Return the run of lines below that opens with the line containing "[Approved]: https://img.shields.io/badge/Approved-green" and closes with the line containing "[Team]: https://img.shields.io/badge/Team%20ask-red", keeping each one exact.
Segment Start: Data shown
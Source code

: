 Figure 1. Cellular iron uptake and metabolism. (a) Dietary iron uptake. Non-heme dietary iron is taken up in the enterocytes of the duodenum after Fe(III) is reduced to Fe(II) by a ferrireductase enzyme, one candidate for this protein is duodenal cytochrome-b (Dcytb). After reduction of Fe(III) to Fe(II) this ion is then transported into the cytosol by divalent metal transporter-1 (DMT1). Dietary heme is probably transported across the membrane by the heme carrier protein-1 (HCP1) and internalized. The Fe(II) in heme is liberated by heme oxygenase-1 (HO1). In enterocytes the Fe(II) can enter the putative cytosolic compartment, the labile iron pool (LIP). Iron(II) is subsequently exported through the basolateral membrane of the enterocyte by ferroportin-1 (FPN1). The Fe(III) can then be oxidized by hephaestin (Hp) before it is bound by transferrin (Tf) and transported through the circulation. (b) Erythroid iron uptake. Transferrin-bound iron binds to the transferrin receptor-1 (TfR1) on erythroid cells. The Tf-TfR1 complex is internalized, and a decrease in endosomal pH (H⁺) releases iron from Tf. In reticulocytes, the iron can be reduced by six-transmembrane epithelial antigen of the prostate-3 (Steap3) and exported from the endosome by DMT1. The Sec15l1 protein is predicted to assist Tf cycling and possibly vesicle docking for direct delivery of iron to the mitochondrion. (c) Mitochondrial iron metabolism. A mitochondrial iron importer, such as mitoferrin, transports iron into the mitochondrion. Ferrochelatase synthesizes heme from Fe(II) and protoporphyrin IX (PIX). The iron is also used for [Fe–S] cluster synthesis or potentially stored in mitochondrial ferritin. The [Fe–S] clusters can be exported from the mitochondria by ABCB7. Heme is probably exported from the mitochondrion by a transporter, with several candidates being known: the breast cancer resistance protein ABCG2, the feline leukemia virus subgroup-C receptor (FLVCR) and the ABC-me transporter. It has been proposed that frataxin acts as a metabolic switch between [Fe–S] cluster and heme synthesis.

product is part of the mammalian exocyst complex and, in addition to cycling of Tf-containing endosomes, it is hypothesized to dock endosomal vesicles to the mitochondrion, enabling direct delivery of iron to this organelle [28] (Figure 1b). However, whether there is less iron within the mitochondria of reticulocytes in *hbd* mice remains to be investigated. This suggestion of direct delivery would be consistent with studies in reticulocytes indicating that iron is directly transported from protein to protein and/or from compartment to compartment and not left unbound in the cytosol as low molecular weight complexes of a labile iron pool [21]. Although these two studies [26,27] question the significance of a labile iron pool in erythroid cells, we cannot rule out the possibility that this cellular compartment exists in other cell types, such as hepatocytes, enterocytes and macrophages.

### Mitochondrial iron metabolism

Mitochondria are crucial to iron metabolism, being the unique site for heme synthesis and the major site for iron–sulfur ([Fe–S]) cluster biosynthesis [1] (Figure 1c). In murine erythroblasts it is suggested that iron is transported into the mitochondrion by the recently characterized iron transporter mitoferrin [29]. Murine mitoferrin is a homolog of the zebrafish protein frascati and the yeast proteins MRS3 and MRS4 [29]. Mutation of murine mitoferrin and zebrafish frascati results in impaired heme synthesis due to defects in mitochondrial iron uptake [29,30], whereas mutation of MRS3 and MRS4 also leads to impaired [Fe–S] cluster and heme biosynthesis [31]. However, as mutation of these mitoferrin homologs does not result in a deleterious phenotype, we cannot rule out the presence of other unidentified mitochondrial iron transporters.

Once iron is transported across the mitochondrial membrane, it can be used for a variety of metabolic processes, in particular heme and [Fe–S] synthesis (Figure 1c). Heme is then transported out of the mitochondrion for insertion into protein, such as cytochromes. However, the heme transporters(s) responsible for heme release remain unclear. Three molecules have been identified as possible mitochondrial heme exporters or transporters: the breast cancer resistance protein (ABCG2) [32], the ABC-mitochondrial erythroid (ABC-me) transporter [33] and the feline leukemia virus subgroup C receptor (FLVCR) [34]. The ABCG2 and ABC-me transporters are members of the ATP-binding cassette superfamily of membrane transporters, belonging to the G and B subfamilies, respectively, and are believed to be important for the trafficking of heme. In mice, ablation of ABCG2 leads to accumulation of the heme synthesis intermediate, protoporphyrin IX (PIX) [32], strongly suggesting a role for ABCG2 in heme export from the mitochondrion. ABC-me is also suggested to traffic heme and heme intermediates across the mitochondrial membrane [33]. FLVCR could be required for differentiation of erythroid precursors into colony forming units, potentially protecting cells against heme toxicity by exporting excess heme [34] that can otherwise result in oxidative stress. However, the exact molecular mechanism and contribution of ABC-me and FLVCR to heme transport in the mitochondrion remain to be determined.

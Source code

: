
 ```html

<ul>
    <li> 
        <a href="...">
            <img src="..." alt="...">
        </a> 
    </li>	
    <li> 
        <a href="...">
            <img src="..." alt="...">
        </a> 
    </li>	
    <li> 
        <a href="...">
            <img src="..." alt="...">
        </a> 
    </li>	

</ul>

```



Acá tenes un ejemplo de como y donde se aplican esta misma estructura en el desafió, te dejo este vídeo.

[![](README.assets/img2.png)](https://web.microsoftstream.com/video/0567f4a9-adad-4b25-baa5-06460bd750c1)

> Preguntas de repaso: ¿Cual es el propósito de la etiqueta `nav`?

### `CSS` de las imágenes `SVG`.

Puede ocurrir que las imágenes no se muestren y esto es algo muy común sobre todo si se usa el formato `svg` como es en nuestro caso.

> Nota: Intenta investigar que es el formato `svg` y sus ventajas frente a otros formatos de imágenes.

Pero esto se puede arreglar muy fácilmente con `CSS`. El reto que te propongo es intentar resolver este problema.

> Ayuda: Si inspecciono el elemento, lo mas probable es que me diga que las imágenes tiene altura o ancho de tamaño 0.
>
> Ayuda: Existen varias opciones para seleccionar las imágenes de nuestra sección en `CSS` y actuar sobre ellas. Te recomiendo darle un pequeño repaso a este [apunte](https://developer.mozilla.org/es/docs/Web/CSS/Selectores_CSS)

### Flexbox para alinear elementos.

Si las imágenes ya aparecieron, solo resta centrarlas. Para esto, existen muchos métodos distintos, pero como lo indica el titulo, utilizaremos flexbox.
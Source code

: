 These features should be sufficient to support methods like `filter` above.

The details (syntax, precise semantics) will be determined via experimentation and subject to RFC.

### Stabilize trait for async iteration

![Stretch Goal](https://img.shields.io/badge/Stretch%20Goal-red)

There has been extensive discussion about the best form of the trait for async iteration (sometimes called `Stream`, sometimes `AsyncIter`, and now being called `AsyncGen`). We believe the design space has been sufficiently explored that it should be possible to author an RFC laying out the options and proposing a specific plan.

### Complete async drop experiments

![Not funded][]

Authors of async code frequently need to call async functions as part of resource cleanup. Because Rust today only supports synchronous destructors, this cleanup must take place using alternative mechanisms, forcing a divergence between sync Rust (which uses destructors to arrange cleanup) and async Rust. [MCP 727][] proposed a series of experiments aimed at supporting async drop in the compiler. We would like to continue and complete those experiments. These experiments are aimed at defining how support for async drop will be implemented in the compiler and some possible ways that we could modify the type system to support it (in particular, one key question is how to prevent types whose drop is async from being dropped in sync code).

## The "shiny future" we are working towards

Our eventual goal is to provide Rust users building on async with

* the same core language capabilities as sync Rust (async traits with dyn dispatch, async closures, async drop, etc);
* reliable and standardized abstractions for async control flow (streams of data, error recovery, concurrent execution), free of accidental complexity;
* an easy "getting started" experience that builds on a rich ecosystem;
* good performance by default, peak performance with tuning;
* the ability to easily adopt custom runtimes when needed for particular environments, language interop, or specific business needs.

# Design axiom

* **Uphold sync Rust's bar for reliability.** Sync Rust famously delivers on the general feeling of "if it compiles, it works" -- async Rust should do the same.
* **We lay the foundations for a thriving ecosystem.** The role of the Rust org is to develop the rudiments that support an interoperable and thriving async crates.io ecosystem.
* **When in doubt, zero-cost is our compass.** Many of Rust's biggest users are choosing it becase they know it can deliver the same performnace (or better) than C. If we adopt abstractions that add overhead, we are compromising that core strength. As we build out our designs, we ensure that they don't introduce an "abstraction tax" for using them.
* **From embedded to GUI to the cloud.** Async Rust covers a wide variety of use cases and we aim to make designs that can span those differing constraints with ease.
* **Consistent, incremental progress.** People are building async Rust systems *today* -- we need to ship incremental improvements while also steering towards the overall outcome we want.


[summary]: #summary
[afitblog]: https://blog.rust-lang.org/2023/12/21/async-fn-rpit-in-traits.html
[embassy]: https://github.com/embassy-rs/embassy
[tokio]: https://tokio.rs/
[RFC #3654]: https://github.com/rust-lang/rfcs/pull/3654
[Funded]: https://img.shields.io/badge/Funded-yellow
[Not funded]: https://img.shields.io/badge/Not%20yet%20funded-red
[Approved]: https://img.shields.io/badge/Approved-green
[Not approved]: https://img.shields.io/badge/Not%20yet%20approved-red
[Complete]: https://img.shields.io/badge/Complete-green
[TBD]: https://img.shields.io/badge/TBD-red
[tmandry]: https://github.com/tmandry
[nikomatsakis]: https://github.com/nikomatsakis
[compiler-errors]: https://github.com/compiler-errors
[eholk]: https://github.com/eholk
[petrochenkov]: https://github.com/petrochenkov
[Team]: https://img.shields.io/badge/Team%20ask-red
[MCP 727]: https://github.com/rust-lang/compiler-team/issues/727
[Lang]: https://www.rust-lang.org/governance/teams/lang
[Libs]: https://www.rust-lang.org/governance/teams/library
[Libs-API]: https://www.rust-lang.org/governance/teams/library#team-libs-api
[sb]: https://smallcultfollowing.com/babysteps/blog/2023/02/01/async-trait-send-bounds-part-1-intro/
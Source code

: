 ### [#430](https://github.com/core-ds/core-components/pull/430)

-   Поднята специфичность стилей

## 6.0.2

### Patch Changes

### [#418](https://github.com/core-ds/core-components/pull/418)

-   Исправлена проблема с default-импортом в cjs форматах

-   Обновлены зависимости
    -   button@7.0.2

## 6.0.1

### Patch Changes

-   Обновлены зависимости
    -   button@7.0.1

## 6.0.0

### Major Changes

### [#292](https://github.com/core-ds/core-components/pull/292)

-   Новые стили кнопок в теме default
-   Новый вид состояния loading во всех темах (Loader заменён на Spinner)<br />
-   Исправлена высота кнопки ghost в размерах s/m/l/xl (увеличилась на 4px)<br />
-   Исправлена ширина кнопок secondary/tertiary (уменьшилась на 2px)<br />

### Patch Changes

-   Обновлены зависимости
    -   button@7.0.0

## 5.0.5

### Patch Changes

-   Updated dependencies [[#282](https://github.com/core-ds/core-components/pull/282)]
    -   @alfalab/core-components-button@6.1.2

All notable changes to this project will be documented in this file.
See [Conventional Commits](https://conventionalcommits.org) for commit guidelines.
Segment End: Data shown
> Response to the task:
[Approved]: https://img.shields.io/badge/Approved-green
[Not approved]: https://img.shields.io/badge/Not%20yet%20approved-red
[Complete]: https://img.shields.io/badge/Complete-green
[TBD]: https://img.shields.io/badge/TBD-red
[tmandry]: https://github.com/tmandry
[nikomatsakis]: https://github.com/nikomatsakis
[compiler-errors]: https://github.com/compiler-errors
[eholk]: https://github.com/eholk
[petrochenkov]: https://github.com/petrochenkov
[Team]: https://img.shields.io/badge/Team%20ask-red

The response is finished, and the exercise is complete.